TASK DETAILS -
What is needed is an exact transcription of every entry below, with the pictures left out.

DATA EXCERPTS -
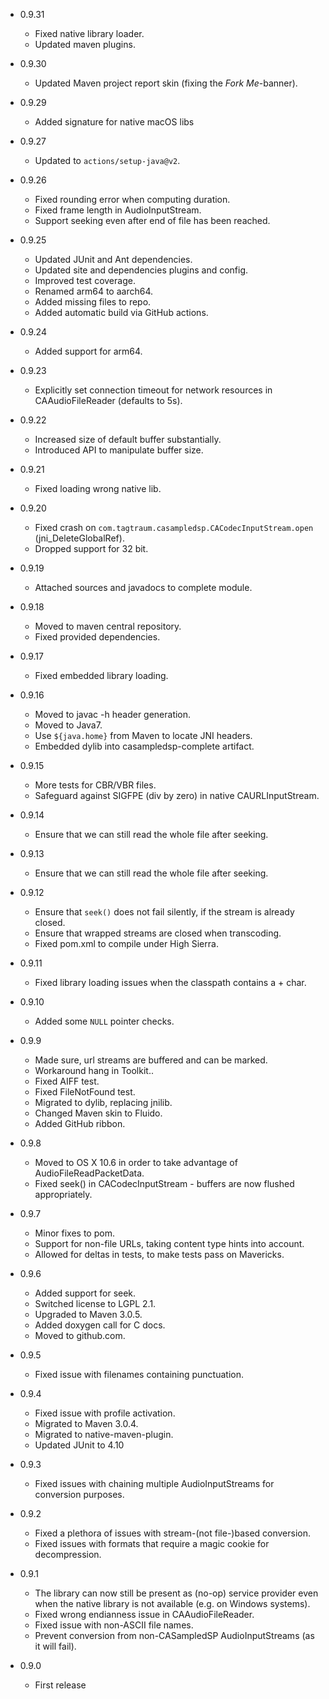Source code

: - 0.9.31
  - Fixed native library loader.
  - Updated maven plugins.
 
 
- 0.9.30
   - Updated Maven project report skin (fixing the *Fork Me*-banner).


- 0.9.29

  - Added signature for native macOS libs


- 0.9.27

  - Updated to `actions/setup-java@v2`.


- 0.9.26

  - Fixed rounding error when computing duration.
  - Fixed frame length in AudioInputStream.
  - Support seeking even after end of file has been reached.


- 0.9.25

  - Updated JUnit and Ant dependencies.
  - Updated site and dependencies plugins and config.
  - Improved test coverage.
  - Renamed arm64 to aarch64.
  - Added missing files to repo.
  - Added automatic build via GitHub actions.


- 0.9.24

  - Added support for arm64.


- 0.9.23

  - Explicitly set connection timeout for network resources in CAAudioFileReader (defaults to 5s).


- 0.9.22

  - Increased size of default buffer substantially.
  - Introduced API to manipulate buffer size.


- 0.9.21

  - Fixed loading wrong native lib.


- 0.9.20

  - Fixed crash on `com.tagtraum.casampledsp.CACodecInputStream.open` (jni_DeleteGlobalRef).
  - Dropped support for 32 bit.


- 0.9.19

  - Attached sources and javadocs to complete module.


- 0.9.18

  - Moved to maven central repository.
  - Fixed provided dependencies.


- 0.9.17

  - Fixed embedded library loading.


- 0.9.16

  - Moved to javac -h header generation.
  - Moved to Java7.
  - Use `${java.home}` from Maven to locate JNI headers.
  - Embedded dylib into casampledsp-complete artifact.


- 0.9.15

  - More tests for CBR/VBR files.
  - Safeguard against SIGFPE (div by zero) in native CAURLInputStream.


- 0.9.14

  - Ensure that we can still read the whole file after seeking.


- 0.9.13

  - Ensure that we can still read the whole file after seeking.


- 0.9.12

  - Ensure that `seek()` does not fail silently, if the stream is already closed.
  - Ensure that wrapped streams are closed when transcoding.
  - Fixed pom.xml to compile under High Sierra.


- 0.9.11

  - Fixed library loading issues when the classpath contains a + char.


- 0.9.10

  - Added some `NULL` pointer checks.


- 0.9.9

  - Made sure, url streams are buffered and can be marked.
  - Workaround hang in Toolkit.<clinit>.
  - Fixed AIFF test.
  - Fixed FileNotFound test.
  - Migrated to dylib, replacing jnilib.
  - Changed Maven skin to Fluido.
  - Added GitHub ribbon.


- 0.9.8

  - Moved to OS X 10.6 in order to take advantage of AudioFileReadPacketData.
  - Fixed seek() in CACodecInputStream - buffers are now flushed appropriately.


- 0.9.7

  - Minor fixes to pom.
  - Support for non-file URLs, taking content type hints into account.
  - Allowed for deltas in tests, to make tests pass on Mavericks.


- 0.9.6

  - Added support for seek.
  - Switched license to LGPL 2.1.
  - Upgraded to Maven 3.0.5.
  - Added doxygen call for C docs.
  - Moved to github.com.


- 0.9.5

  - Fixed issue with filenames containing punctuation.


- 0.9.4

  - Fixed issue with profile activation.
  - Migrated to Maven 3.0.4.
  - Migrated to native-maven-plugin.
  - Updated JUnit to 4.10


- 0.9.3

  - Fixed issues with chaining multiple AudioInputStreams for conversion purposes.


- 0.9.2

  - Fixed a plethora of issues with stream-(not file-)based conversion.
  - Fixed issues with formats that require a magic cookie for decompression.


- 0.9.1

  - The library can now still be present as (no-op) service provider even when the native library is not available (e.g. on Windows systems).
  - Fixed wrong endianness issue in CAAudioFileReader.
  - Fixed issue with non-ASCII file names.
  - Prevent conversion from non-CASampledSP AudioInputStreams (as it will fail).


- 0.9.0

  - First release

WRITTEN RESPONSE -
Source code

: - 0.9.31
  - Fixed native library loader.
  - Updated maven plugins.
 
 
- 0.9.30
   - Updated Maven project report skin (fixing the *Fork Me*-banner).


- 0.9.29

  - Added signature for native macOS libs


- 0.9.27

  - Updated to `actions/setup-java@v2`.


- 0.9.26

  - Fixed rounding error when computing duration.
  - Fixed frame length in AudioInputStream.
  - Support seeking even after end of file has been reached.


- 0.9.25

  - Updated JUnit and Ant dependencies.
  - Updated site and dependencies plugins and config.
  - Improved test coverage.
  - Renamed arm64 to aarch64.
  - Added missing files to repo.
  - Added automatic build via GitHub actions.


- 0.9.24

  - Added support for arm64.


- 0.9.23

  - Explicitly set connection timeout for network resources in CAAudioFileReader (defaults to 5s).


- 0.9.22

  - Increased size of default buffer substantially.
  - Introduced API to manipulate buffer size.


- 0.9.21

  - Fixed loading wrong native lib.


- 0.9.20

  - Fixed crash on `com.tagtraum.casampledsp.CACodecInputStream.open` (jni_DeleteGlobalRef).
  - Dropped support for 32 bit.


- 0.9.19

  - Attached sources and javadocs to complete module.


- 0.9.18

  - Moved to maven central repository.
  - Fixed provided dependencies.


- 0.9.17

  - Fixed embedded library loading.


- 0.9.16

  - Moved to javac -h header generation.
  - Moved to Java7.
  - Use `${java.home}` from Maven to locate JNI headers.
  - Embedded dylib into casampledsp-complete artifact.


- 0.9.15

  - More tests for CBR/VBR files.
  - Safeguard against SIGFPE (div by zero) in native CAURLInputStream.


- 0.9.14

  - Ensure that we can still read the whole file after seeking.


- 0.9.13

  - Ensure that we can still read the whole file after seeking.


- 0.9.12

  - Ensure that `seek()` does not fail silently, if the stream is already closed.
  - Ensure that wrapped streams are closed when transcoding.
  - Fixed pom.xml to compile under High Sierra.


- 0.9.11

  - Fixed library loading issues when the classpath contains a + char.


- 0.9.10

  - Added some `NULL` pointer checks.


- 0.9.9

  - Made sure, url streams are buffered and can be marked.
  - Workaround hang in Toolkit.<clinit>.
  - Fixed AIFF test.
  - Fixed FileNotFound test.
  - Migrated to dylib, replacing jnilib.
  - Changed Maven skin to Fluido.
  - Added GitHub ribbon.


- 0.9.8

  - Moved to OS X 10.6 in order to take advantage of AudioFileReadPacketData.
  - Fixed seek() in CACodecInputStream - buffers are now flushed appropriately.


- 0.9.7

  - Minor fixes to pom.
  - Support for non-file URLs, taking content type hints into account.
  - Allowed for deltas in tests, to make tests pass on Mavericks.


- 0.9.6

  - Added support for seek.
  - Switched license to LGPL 2.1.
  - Upgraded to Maven 3.0.5.
  - Added doxygen call for C docs.
  - Moved to github.com.


- 0.9.5

  - Fixed issue with filenames containing punctuation.


- 0.9.4

  - Fixed issue with profile activation.
  - Migrated to Maven 3.0.4.
  - Migrated to native-maven-plugin.
  - Updated JUnit to 4.10


- 0.9.3

  - Fixed issues with chaining multiple AudioInputStreams for conversion purposes.


- 0.9.2

  - Fixed a plethora of issues with stream-(not file-)based conversion.
  - Fixed issues with formats that require a magic cookie for decompression.


- 0.9.1

  - The library can now still be present as (no-op) service provider even when the native library is not available (e.g. on Windows systems).
  - Fixed wrong endianness issue in CAAudioFileReader.
  - Fixed issue with non-ASCII file names.
  - Prevent conversion from non-CASampledSP AudioInputStreams (as it will fail).


- 0.9.0

  - First release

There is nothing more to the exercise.